The clocks of Moscow and Pyongyang, two countries isolated by a large part of the international community, have been aligning out of necessity. Firstly, because of the invasion of Ukraine; secondly, because of North Korea’s nuclear program . In his first visit to the neighboring country in 24 years, the Russian president took advantage of his appearance at the end of the face-to-face with Kim to call for a review of the system of restrictions imposed by the United Nations Security Council on Pyongyang. “We will continue to oppose the practice of sanctions strangulation as a tool that the West is accustomed to using to maintain its hegemony in politics, economy and other spheres,” Putin said .

The formal meeting between the two delegations began Wednesday morning (local time) in Pyongyang with anti-Western sophistry. “We highly appreciate your consistent and unwavering support for Russian policy, including in the Ukrainian direction,” the Russian president told Kim at the beginning of the face-to-face meeting, before alluding to a “struggle against the hegemonic policy imposed for decades, the imperialist policy on the part of the United States and its satellites towards the Russian Federation.”

Kim said that the relations between North Korea and Russia are entering a period of “new great prosperity,” and expressed his country’s “full support and solidarity to the Russian government, army and people in carrying out a special military operation on Ukraine.”

Russian President Vladimir Putin and North Korea's leader Kim Jong-un shake hands during the official welcome ceremony in the Kim Il Sung Square in Pyongyang, North Korea, on Wednesday, June 19, 2024.

Concern in West over Moscow-Pyongyang deal

Washington, which suspects North Korea of supplying ammunition to Russia , sees Putin’s trip as a sign of Moscow’s “desperation” — a term used Tuesday by U.S. Secretary of State Antony Blinken — to secure arms supplies. South Korean intelligence services estimate that Pyongyang has managed to secretly send Russia almost five million projectiles and dozens of ballistic missiles. The U.S. estimates that 11,000 containers have been used to transport this ammunition. The supply line, vital for a Russian war industry that is losing steam after more than two years of war, allegedly began after Kim’s visit to Russia last September .

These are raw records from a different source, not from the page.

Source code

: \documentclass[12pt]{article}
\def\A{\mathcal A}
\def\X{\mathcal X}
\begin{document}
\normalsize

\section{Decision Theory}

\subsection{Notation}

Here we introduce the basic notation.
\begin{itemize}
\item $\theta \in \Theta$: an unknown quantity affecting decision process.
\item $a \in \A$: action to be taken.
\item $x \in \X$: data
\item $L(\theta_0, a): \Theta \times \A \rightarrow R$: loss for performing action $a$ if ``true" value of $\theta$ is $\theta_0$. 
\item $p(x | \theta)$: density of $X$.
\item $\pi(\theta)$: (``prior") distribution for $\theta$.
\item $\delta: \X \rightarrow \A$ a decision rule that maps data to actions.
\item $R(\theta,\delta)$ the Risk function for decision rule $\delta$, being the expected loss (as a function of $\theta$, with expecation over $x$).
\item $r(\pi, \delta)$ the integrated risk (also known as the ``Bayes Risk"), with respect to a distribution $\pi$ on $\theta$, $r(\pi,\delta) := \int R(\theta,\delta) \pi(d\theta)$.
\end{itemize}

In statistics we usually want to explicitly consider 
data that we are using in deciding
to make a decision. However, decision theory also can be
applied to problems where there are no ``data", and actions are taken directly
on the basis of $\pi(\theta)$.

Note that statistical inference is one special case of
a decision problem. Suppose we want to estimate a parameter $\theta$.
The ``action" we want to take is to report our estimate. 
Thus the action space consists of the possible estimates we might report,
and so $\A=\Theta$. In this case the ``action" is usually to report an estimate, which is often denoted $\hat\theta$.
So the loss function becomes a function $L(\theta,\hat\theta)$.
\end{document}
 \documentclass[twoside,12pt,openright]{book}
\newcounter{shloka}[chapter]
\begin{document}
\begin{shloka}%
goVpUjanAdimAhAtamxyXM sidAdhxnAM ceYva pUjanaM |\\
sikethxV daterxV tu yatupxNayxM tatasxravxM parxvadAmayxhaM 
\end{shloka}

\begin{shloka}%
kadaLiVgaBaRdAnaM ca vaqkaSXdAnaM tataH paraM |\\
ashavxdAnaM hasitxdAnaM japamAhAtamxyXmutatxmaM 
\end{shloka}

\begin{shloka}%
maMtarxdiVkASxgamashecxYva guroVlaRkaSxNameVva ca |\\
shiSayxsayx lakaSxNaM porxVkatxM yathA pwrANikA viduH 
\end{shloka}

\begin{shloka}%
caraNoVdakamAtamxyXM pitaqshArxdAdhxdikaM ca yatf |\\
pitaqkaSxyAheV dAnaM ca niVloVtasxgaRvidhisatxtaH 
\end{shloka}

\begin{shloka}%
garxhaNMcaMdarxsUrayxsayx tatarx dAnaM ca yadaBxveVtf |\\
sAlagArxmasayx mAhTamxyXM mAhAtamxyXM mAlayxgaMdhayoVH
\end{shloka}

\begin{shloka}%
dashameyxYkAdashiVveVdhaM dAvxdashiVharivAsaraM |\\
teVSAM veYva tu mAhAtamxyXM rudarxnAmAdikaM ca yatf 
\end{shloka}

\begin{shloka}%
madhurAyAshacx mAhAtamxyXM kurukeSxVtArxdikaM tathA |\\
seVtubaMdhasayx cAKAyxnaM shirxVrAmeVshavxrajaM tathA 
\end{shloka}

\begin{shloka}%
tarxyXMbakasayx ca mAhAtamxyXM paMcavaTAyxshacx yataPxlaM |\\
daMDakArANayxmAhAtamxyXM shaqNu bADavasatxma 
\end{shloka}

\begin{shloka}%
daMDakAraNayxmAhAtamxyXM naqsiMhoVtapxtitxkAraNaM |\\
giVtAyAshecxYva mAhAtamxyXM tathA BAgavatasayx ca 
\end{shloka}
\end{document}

There are also concerns about what Moscow will be handing over in return to a country isolated by the world and hit by international sanctions due to its nuclear program. Washington has denounced the increase of Russian refined oil exports above the limits set by the United Nations, and NATO expressed Tuesday, through its Secretary General Jens Stoltenberg, its fear of “potential” Russian support for the North Korean atomic and missile programs.

South Korean Defense Minister Shin Wonsik has assured that Russia has supplied North Korea with technology to aid it in its plans to deploy a series of spy satellites, as well as conventional weapons such as tanks and aircraft, according to Bloomberg.

Before making the strategic partnership public, Putin stated it was “a new fundamental document which will lay the foundation for our relations for a long-term perspective.” Artyom Luki, an analyst at the Far Eastern Federal University quoted by Reuters, said that, depending on the literal text of the pact, which was not immediately made public, the agreement could signal a profound change in the strategic situation in Northeast Asia.

After the signing of the new agreement, the two leaders went for a spin in a limousine produced the Russian luxury brand Aurus, with Putin at the wheel and Kim as passenger. The Russian president recently gifted the North Korean leader one of these vehicles .

Before landing in Pyongyang, Putin said that he intends to create with his neighboring country a system of exchanges of his own with which to circumvent the increasingly suffocating knot of sanctions. Putin’s proposal is to “develop alternative trade and mutual settlements mechanisms not controlled by the West, jointly oppose illegitimate unilateral restrictions, and shape the architecture of equal and indivisible security in Eurasia,” he wrote Tuesday in an article published by the North Korean state press.